Language and culture have not been seen by everyone as inseparable as they might be seen today by an applied linguist. Indeed, the study of language was since its inception the domain of linguists, not anthropologists, and language teaching was about the teaching of linguistic forms, not foreign cultures. There is no better illustration of this than the Cornell model of teaching foreign languages. At Cornell University in the United States, after World War II, the study of foreign languages was taken out of departments of foreign language and literature and clustered together under the purview of linguists who had supported the war effort and taught languages according to the new audiolingual or Army method (Stern 1983). The prestige of linguistics and the new technology of the language laboratory encouraged an emphasis on language as skill, not as cultural understanding. The foundation of the English Language Institute at the University of Michigan in 1941

and of the School of Applied Linguistics at the University of Edinburgh in 1957 are generally seen as the beginning of the field of applied linguistics.

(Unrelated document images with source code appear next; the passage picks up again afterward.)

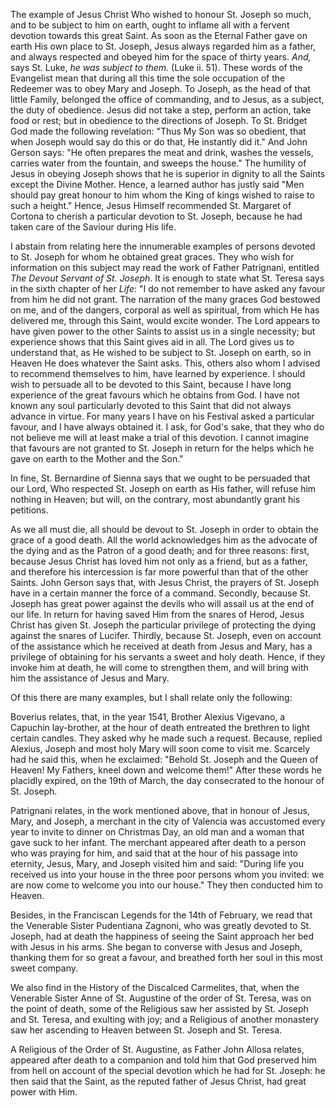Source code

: 
The example of Jesus Christ Who wished to honour St. Joseph so much, and to be subject to him on earth, ought to inflame all with a fervent devotion towards this great Saint. As soon as the Eternal Father gave on earth His own place to St. Joseph, Jesus always regarded him as a father, and always respected and obeyed him for the space of thirty years. *And,* says St. Luke, *he was subject to them.* (Luke ii. 51). These words of the Evangelist mean that during all this time the sole occupation of the Redeemer was to obey Mary and Joseph. To Joseph, as the head of that little Family, belonged the office of commanding, and to Jesus, as a subject, the duty of obedience. Jesus did not take a step, perform an action, take food or rest; but in obedience to the directions of Joseph. To St. Bridget God made the following revelation: \"Thus My Son was so obedient, that when Joseph would say do this or do that, He instantly did it.\" And John Gerson says: \"He often prepares the meat and drink, washes the vessels, carries water from the fountain, and sweeps the house.\" The humility of Jesus in obeying Joseph shows that he is superior in dignity to all the Saints except the Divine Mother. Hence, a learned author has justly said \"Men should pay great honour to him whom the King of kings wished to raise to such a height.\" Hence, Jesus Himself recommended St. Margaret of Cortona to cherish a particular devotion to St. Joseph, because he had taken care of the Saviour during His life.

I abstain from relating here the innumerable examples of persons devoted to St. Joseph for whom he obtained great graces. They who wish for information on this subject may read the work of Father Patrignani, entitled *The Devout Servant of St. Joseph*. It is enough to state what St. Teresa says in the sixth chapter of her *Life*: \"I do not remember to have asked any favour from him he did not grant. The narration of the many graces God bestowed on me, and of the dangers, corporal as well as spiritual, from which He has delivered me, through this Saint, would excite wonder. The Lord appears to have given power to the other Saints to assist us in a single necessity; but experience shows that this Saint gives aid in all. The Lord gives us to understand that, as He wished to be subject to St. Joseph on earth, so in Heaven He does whatever the Saint asks. This, others also whom I advised to recommend themselves to him, have learned by experience. I should wish to persuade all to be devoted to this Saint, because I have long experience of the great favours which he obtains from God. I have not known any soul particularly devoted to this Saint that did not always advance in virtue. For many years I have on his Festival asked a particular favour, and I have always obtained it. I ask, for God\'s sake, that they who do not believe me will at least make a trial of this devotion. I cannot imagine that favours are not granted to St. Joseph in return for the helps which he gave on earth to the Mother and the Son.\"

In fine, St. Bernardine of Sienna says that we ought to be persuaded that our Lord, Who respected St. Joseph on earth as His father, will refuse him nothing in Heaven; but will, on the contrary, most abundantly grant his petitions.

As we all must die, all should be devout to St. Joseph in order to obtain the grace of a good death. All the world acknowledges him as the advocate of the dying and as the Patron of a good death; and for three reasons: first, because Jesus Christ has loved him not only as a friend, but as a father, and therefore his intercession is far more powerful than that of the other Saints. John Gerson says that, with Jesus Christ, the prayers of St. Joseph have in a certain manner the force of a command. Secondly, because St. Joseph has great power against the devils who will assail us at the end of our life. In return for having saved Him from the snares of Herod, Jesus Christ has given St. Joseph the particular privilege of protecting the dying against the snares of Lucifer. Thirdly, because St. Joseph, even on account of the assistance which he received at death from Jesus and Mary, has a privilege of obtaining for his servants a sweet and holy death. Hence, if they invoke him at death, he will come to strengthen them, and will bring with him the assistance of Jesus and Mary.

Of this there are many examples, but I shall relate only the following:

Boverius relates, that, in the year 1541, Brother Alexius Vigevano, a Capuchin lay-brother, at the hour of death entreated the brethren to light certain candles. They asked why he made such a request. Because, replied Alexius, Joseph and most holy Mary will soon come to visit me. Scarcely had he said this, when he exclaimed: \"Behold St. Joseph and the Queen of Heaven! My Fathers, kneel down and welcome them!\" After these words he placidly expired, on the 19th of March, the day consecrated to the honour of St. Joseph.

Patrignani relates, in the work mentioned above, that in honour of Jesus, Mary, and Joseph, a merchant in the city of Valencia was accustomed every year to invite to dinner on Christmas Day, an old man and a woman that gave suck to her infant. The merchant appeared after death to a person who was praying for him, and said that at the hour of his passage into eternity, Jesus, Mary, and Joseph visited him and said: \"During life you received us into your house in the three poor persons whom you invited: we are now come to welcome you into our house.\" They then conducted him to Heaven.

Besides, in the Franciscan Legends for the 14th of February, we read that the Venerable Sister Pudentiana Zagnoni, who was greatly devoted to St. Joseph, had at death the happiness of seeing the Saint approach her bed with Jesus in his arms. She began to converse with Jesus and Joseph, thanking them for so great a favour, and breathed forth her soul in this most sweet company.

We also find in the History of the Discalced Carmelites, that, when the Venerable Sister Anne of St. Augustine of the order of St. Teresa, was on the point of death, some of the Religious saw her assisted by St. Joseph and St. Teresa, and exulting with joy; and a Religious of another monastery saw her ascending to Heaven between St. Joseph and St. Teresa.

A Religious of the Order of St. Augustine, as Father John Allosa relates, appeared after death to a companion and told him that God preserved him from hell on account of the special devotion which he had for St. Joseph: he then said that the Saint, as the reputed father of Jesus Christ, had great power with Him.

At that time, the study of language was distinct from the study of both literature (big C Culture) and anthropology (little c culture). On the one hand, linguists and grammarians, following the path set by Saussure, studied language as a closed system of signs shared by all members of a community of ideal native speakers. On the other hand, cultural anthropologists like Lévi-Strauss studied culture as a closed system of relational structures shared by homogeneous social groups in exotic primitive societies. Oddly enough, the legacy of scholars who were both anthropologists and linguists, like Wilhelm von Humboldt, Bronislaw Malinowski, Edward Sapir, and Benjamin Whorf did not initially influence the emerging field of applied linguistics. For example, even though attention was paid early on to the social context of second language acquisition (SLA) and to acculturation factors in SLA, the Sapir-Whorf hypothesis, that posited the constructivist relation of language and thought and the mutual dependency of linguistic forms and cultural worldviews (for a review, see Kramsch 2004), was not taken seriously among psycholinguists, many of whom had studied under Noam Chomsky (see, for example, Pinker 1994: ch. 3).